La tristesse est un virus [ one Picture, few words ] #2

Presque un mois jour pour jour après le premier rendez-vous de One Picture, Few words. 
Vous êtes nombreux à me soumettre encore vos petites histoires sur mes images et je me délecte à chaque proposition. Au point que ce fut très difficile de choisir pour ce deuxième épisode. Yannick alias Edgar caviar (fb) nous offre avec beaucoup de sensibilité une petite tranche de vie marseillaise vibrante et sans soleil. 
Merci l'ami pour cette histoire si émouvante sur laquelle ne souffle pas vraiment l'esprit de Noël.

La tristesse est un virus.
Je n’ai jamais su comment je l’avais attrapé. Ce que je crois à peu près, c’est que ni ma mère ni mon père ne me l’ont transmis. Je suis le capitaine de mon spleen. Mon père, je l’ai pas connu. Trois fois par semaine, je déjeune avec ma mère au Café Bleu, de l’autre côté de la place.
Ma mère n’est pas timide, elle n’a jamais peur d’aller au-devant des gens qui se cachent derrière les gens. Elle, elle ne se cache pas, jamais. Elle est souriante ma mère, même quand le temps est maussade. On dirait qu’elle a avalé le soleil, elle rigole tout le temps, de tout, avec n’importe qui. Quand je lui demande, pourquoi moi je n’ai pas sa joie de vivre ? Elle me répond que moi je suis un fruit de l’hiver, et qu’elle, c’est un fruit de l’été et que c’est très bien ainsi.

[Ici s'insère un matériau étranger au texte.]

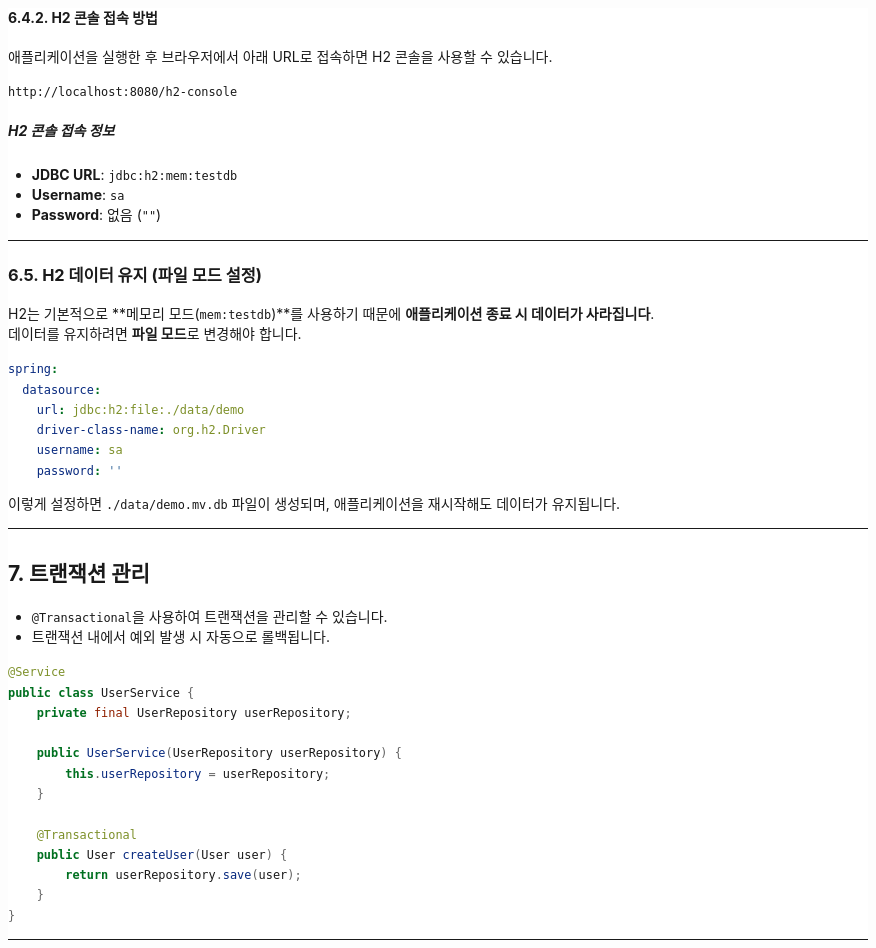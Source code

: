 #### **6.4.2. H2 콘솔 접속 방법**

애플리케이션을 실행한 후 브라우저에서 아래 URL로 접속하면 H2 콘솔을 사용할 수 있습니다.

```
http://localhost:8080/h2-console
```

##### **H2 콘솔 접속 정보**

- **JDBC URL**: `jdbc:h2:mem:testdb`
- **Username**: `sa`
- **Password**: 없음 (`""`)

---

### **6.5. H2 데이터 유지 (파일 모드 설정)**

H2는 기본적으로 **메모리 모드(`mem:testdb`)**를 사용하기 때문에 **애플리케이션 종료 시 데이터가 사라집니다**.  
데이터를 유지하려면 **파일 모드**로 변경해야 합니다.

```yaml
spring:
  datasource:
    url: jdbc:h2:file:./data/demo
    driver-class-name: org.h2.Driver
    username: sa
    password: ''
```

이렇게 설정하면 `./data/demo.mv.db` 파일이 생성되며, 애플리케이션을 재시작해도 데이터가 유지됩니다.

---

## **7. 트랜잭션 관리**

- `@Transactional`을 사용하여 트랜잭션을 관리할 수 있습니다.
- 트랜잭션 내에서 예외 발생 시 자동으로 롤백됩니다.

```java
@Service
public class UserService {
    private final UserRepository userRepository;

    public UserService(UserRepository userRepository) {
        this.userRepository = userRepository;
    }

    @Transactional
    public User createUser(User user) {
        return userRepository.save(user);
    }
}
```

---
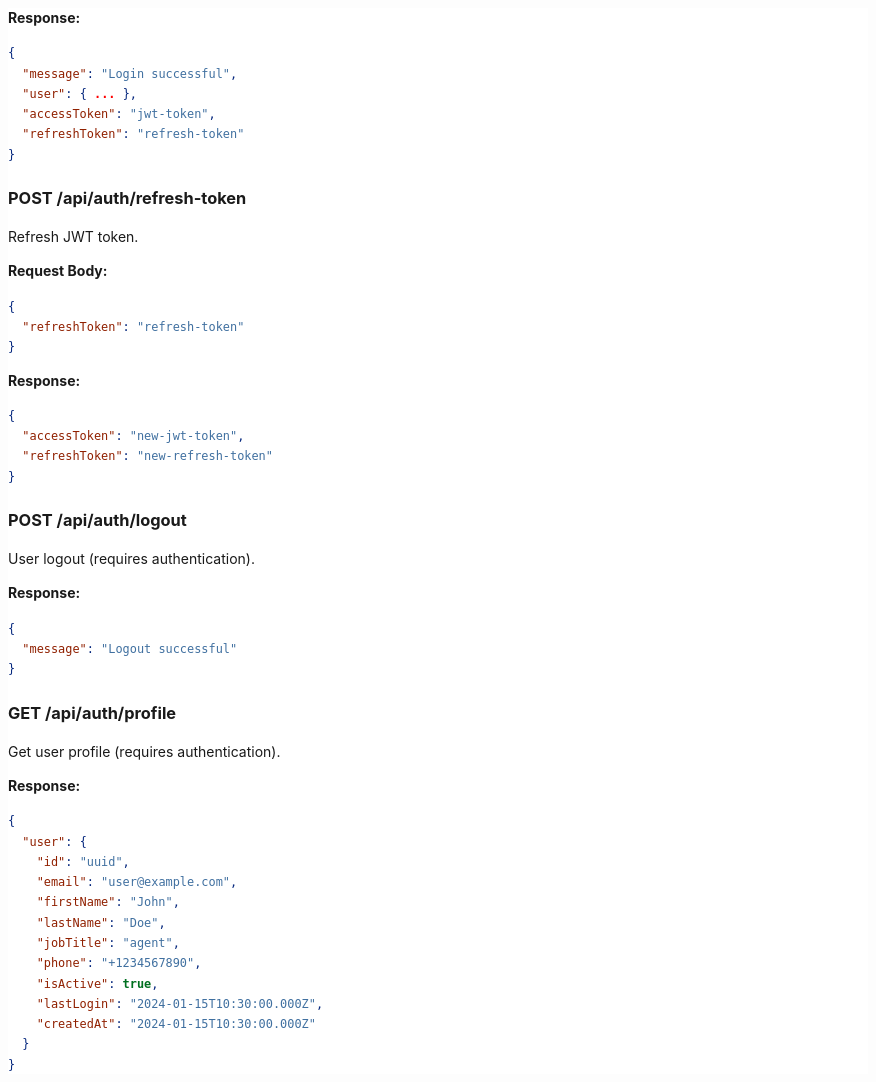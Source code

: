 **Response:**
```json
{
  "message": "Login successful",
  "user": { ... },
  "accessToken": "jwt-token",
  "refreshToken": "refresh-token"
}
```

### POST /api/auth/refresh-token
Refresh JWT token.

**Request Body:**
```json
{
  "refreshToken": "refresh-token"
}
```

**Response:**
```json
{
  "accessToken": "new-jwt-token",
  "refreshToken": "new-refresh-token"
}
```

### POST /api/auth/logout
User logout (requires authentication).

**Response:**
```json
{
  "message": "Logout successful"
}
```

### GET /api/auth/profile
Get user profile (requires authentication).

**Response:**
```json
{
  "user": {
    "id": "uuid",
    "email": "user@example.com",
    "firstName": "John",
    "lastName": "Doe",
    "jobTitle": "agent",
    "phone": "+1234567890",
    "isActive": true,
    "lastLogin": "2024-01-15T10:30:00.000Z",
    "createdAt": "2024-01-15T10:30:00.000Z"
  }
}
```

Dès fois quand même, j’aimerais être une cerise plutôt qu’une clémentine.  Mais c’est une mère comme les autres, elle le voit bien que mes yeux sentent la pluie, et que j’ai le cœur bas. Quand il ne reste plus que des miettes dans nos assiettes, elle sort le journal.  Elle adore lire les petites annonces de rencontre. Elle dit qu’elles sont belles, et c’est vrai que quand elle les lit, c’est beau, on dirait des petits poèmes télégraphiques. Elle dit que ce sont des cris qui attendent leur écho. Moi je lui dis que ce sont des appâts qui attendent leur poisson. Comme on est tous les deux d’accord, on se quitte bons parents, au revoir et à mardi. Et puis je retourne à ma place.

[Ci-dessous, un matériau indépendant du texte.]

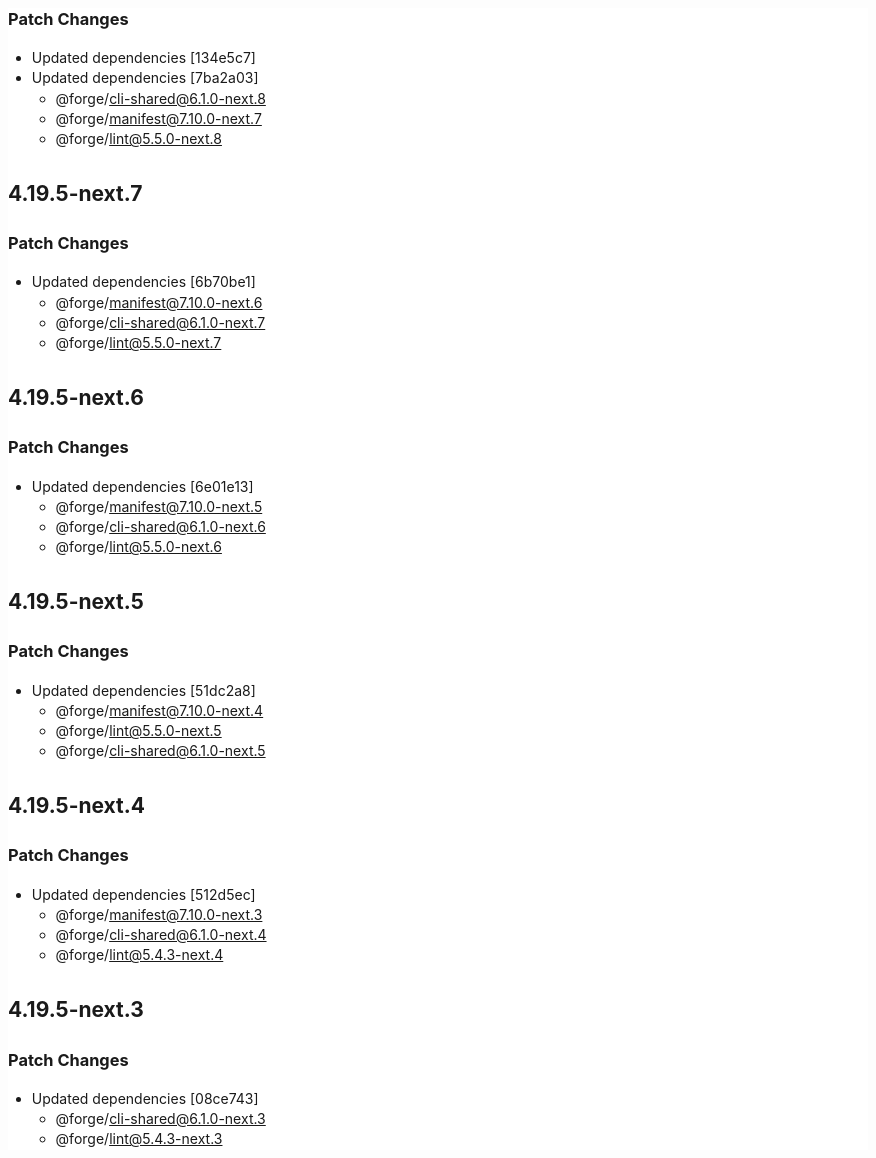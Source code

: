 ### Patch Changes

- Updated dependencies [134e5c7]
- Updated dependencies [7ba2a03]
  - @forge/cli-shared@6.1.0-next.8
  - @forge/manifest@7.10.0-next.7
  - @forge/lint@5.5.0-next.8

## 4.19.5-next.7

### Patch Changes

- Updated dependencies [6b70be1]
  - @forge/manifest@7.10.0-next.6
  - @forge/cli-shared@6.1.0-next.7
  - @forge/lint@5.5.0-next.7

## 4.19.5-next.6

### Patch Changes

- Updated dependencies [6e01e13]
  - @forge/manifest@7.10.0-next.5
  - @forge/cli-shared@6.1.0-next.6
  - @forge/lint@5.5.0-next.6

## 4.19.5-next.5

### Patch Changes

- Updated dependencies [51dc2a8]
  - @forge/manifest@7.10.0-next.4
  - @forge/lint@5.5.0-next.5
  - @forge/cli-shared@6.1.0-next.5

## 4.19.5-next.4

### Patch Changes

- Updated dependencies [512d5ec]
  - @forge/manifest@7.10.0-next.3
  - @forge/cli-shared@6.1.0-next.4
  - @forge/lint@5.4.3-next.4

## 4.19.5-next.3

### Patch Changes

- Updated dependencies [08ce743]
  - @forge/cli-shared@6.1.0-next.3
  - @forge/lint@5.4.3-next.3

Assis sur ma main, posée sur le ciment froid, je regarde les petits soldats s’affairer, ils remuent la poussière, puis partent à la guerre. Souvent, je m’attarde sur ceux qui ont l’air d’être féroces. Ce que j’aime par dessus tout, c’est les imaginer avant, il y a longtemps, quand ils étaient enfants. Il y en avait toujours un pour faire son malin devant les copains ou pour épater les filles de la galerie marchande. Ils ne travaillaient pas, ils ne cachaient pas la peur, la joie ou la tristesse pour faire comme les grands. Ils étaient romantiques.